It’s all contained in Chapter 2 of the NAMA Act (section 119-127). In the following, I use EBS for example purposes only.

  1. EBS receives the Acquisition Schedule (AS).
  2. EBS has upto 14 days to raise a dispute with NAMA with respect to an asset valuation.
  3. NAMA, upon receipt of the dispute can decide to (a) remove the asset from the AS and continue on as normal (b) revoke the AS in its entirety and start again or (c) acquire the asset at the price in the AS and serve EBS with a Completion Notice (CN).
  4. Upon receipt of the CN under 3(c) and if EBS wishes to pursue the matter (why wouldn’t it?) then EBS must within 14 days of receipt of the CN raise a dispute in respect of the ENTIRE portfolio in the AS, not just an individual asset AND the individual asset dispute raised by EBS in 2 above must be greater than 12.5% of the total value of the portfolio.
  5. Upon receipt of the portfolio dispute notice from EBS, NAMA will pass the dispute to the Valuation Panel (VP) for review.
  6. EBS have upto 28 days from the date they receive the CN to pass all documentation to the VP that they wish considered as part of the review.
  7. NAMA have slightly more time to submit to the VP the documentation they want considered as part of the review – 28 days from when EBS notified them of the dispute under 4 above.
  8. The VP can make documentation from either side available to the other side.
  9. If either side, NAMA or EBS, wish to comment on the documentation received under 8 they will have 7 days in which to do so.
  10. The VP can request additional information from EBS or NAMA
  11. The VP have then upto 90 days (which can be extended by the Minister of Finance – “the Minister”) to make their determination TO THE MINISTER.

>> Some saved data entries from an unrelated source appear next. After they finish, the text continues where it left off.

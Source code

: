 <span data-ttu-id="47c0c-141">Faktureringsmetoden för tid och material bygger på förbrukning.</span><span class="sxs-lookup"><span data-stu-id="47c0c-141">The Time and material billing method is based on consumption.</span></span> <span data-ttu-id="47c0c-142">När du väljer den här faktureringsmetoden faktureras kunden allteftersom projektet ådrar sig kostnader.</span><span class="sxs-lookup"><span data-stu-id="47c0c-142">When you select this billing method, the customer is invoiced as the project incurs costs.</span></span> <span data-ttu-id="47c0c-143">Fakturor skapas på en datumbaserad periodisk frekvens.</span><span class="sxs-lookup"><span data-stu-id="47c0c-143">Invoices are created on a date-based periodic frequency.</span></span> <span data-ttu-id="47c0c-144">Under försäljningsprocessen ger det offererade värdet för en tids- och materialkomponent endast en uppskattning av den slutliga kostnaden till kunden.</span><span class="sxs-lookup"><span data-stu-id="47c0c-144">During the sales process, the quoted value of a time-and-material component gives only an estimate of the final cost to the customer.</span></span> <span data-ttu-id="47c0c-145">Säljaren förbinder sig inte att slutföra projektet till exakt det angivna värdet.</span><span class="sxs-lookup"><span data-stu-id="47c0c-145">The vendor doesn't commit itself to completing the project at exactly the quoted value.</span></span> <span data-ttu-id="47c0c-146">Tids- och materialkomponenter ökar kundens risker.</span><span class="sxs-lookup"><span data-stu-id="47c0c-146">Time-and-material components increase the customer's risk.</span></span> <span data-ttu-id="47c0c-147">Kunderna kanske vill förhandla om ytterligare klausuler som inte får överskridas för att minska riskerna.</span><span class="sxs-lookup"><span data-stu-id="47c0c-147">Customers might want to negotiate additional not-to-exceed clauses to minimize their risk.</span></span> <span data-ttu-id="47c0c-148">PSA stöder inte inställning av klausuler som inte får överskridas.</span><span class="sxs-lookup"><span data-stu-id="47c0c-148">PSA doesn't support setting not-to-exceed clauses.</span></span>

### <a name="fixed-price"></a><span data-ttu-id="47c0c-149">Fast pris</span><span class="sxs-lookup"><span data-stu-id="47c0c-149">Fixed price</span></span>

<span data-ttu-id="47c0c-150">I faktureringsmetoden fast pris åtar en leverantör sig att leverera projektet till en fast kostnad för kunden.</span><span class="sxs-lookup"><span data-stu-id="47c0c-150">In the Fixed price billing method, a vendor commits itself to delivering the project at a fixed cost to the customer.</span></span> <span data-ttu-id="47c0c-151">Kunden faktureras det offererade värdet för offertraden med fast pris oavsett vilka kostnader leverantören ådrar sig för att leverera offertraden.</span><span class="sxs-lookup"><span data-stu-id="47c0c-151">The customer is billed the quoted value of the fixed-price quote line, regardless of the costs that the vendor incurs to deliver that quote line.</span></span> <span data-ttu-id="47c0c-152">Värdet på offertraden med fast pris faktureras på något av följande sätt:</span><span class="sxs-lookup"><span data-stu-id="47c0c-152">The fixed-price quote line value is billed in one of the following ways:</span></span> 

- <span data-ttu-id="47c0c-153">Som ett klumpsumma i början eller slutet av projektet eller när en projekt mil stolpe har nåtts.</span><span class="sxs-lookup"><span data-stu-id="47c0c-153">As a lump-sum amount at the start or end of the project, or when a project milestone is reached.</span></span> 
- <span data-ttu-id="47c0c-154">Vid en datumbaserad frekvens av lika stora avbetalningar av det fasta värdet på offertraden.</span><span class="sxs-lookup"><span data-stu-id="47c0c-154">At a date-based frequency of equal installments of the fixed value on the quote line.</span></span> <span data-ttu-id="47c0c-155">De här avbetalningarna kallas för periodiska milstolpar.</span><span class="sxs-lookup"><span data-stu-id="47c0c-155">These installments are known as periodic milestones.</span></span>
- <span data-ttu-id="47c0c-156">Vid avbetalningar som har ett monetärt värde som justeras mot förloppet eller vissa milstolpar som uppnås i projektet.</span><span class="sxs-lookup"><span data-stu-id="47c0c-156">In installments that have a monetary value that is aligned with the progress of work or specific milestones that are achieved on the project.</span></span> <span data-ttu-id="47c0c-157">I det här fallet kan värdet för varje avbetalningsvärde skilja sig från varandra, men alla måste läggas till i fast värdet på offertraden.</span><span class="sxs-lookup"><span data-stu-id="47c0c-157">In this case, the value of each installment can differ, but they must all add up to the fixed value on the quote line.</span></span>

  12. The Minister has upto 28 days to either accept the VP’s valuation or he can send the matter back to the VP and tell them to reconsider. The VP can ignore the Minister and confirm the valuations as previously or they can modify their determination. The Minister gets one bite at this apple so if the second time round the VP comes up with the same valuation or indeed a different valuation then that is it.
  13. The Minister confirms what the VP have decided and if it is greater than the NAMA value then NAMA must compensate EBS for the difference. NAMA can choose to do that with a cash or cash equivalent OR NAMA can return an asset to the value of the difference.
  14. EBS picks up the cost of the entire review unless the VP comes up with a value which is higher than the NAMA value

Risks to EBS would include the cost of the review and the possibility of NAMA repaying the difference by way of an asset which EBS may not want. The VP would appear not to have an option of determining a value below that of NAMA so there is only upside for EBS in that respect. If an asset was worth €100m at origination and was granted a €77m loan (a 77% LTV) and NAMA valued the loan with a 40% haircut at €46.2m and EBS valued it with a 30% haircut at €53.9m, then would the cost of a VP act to prevent a dispute? I don’t think so and in these circumstances it would seem advantageous for EBS to lodge the dispute.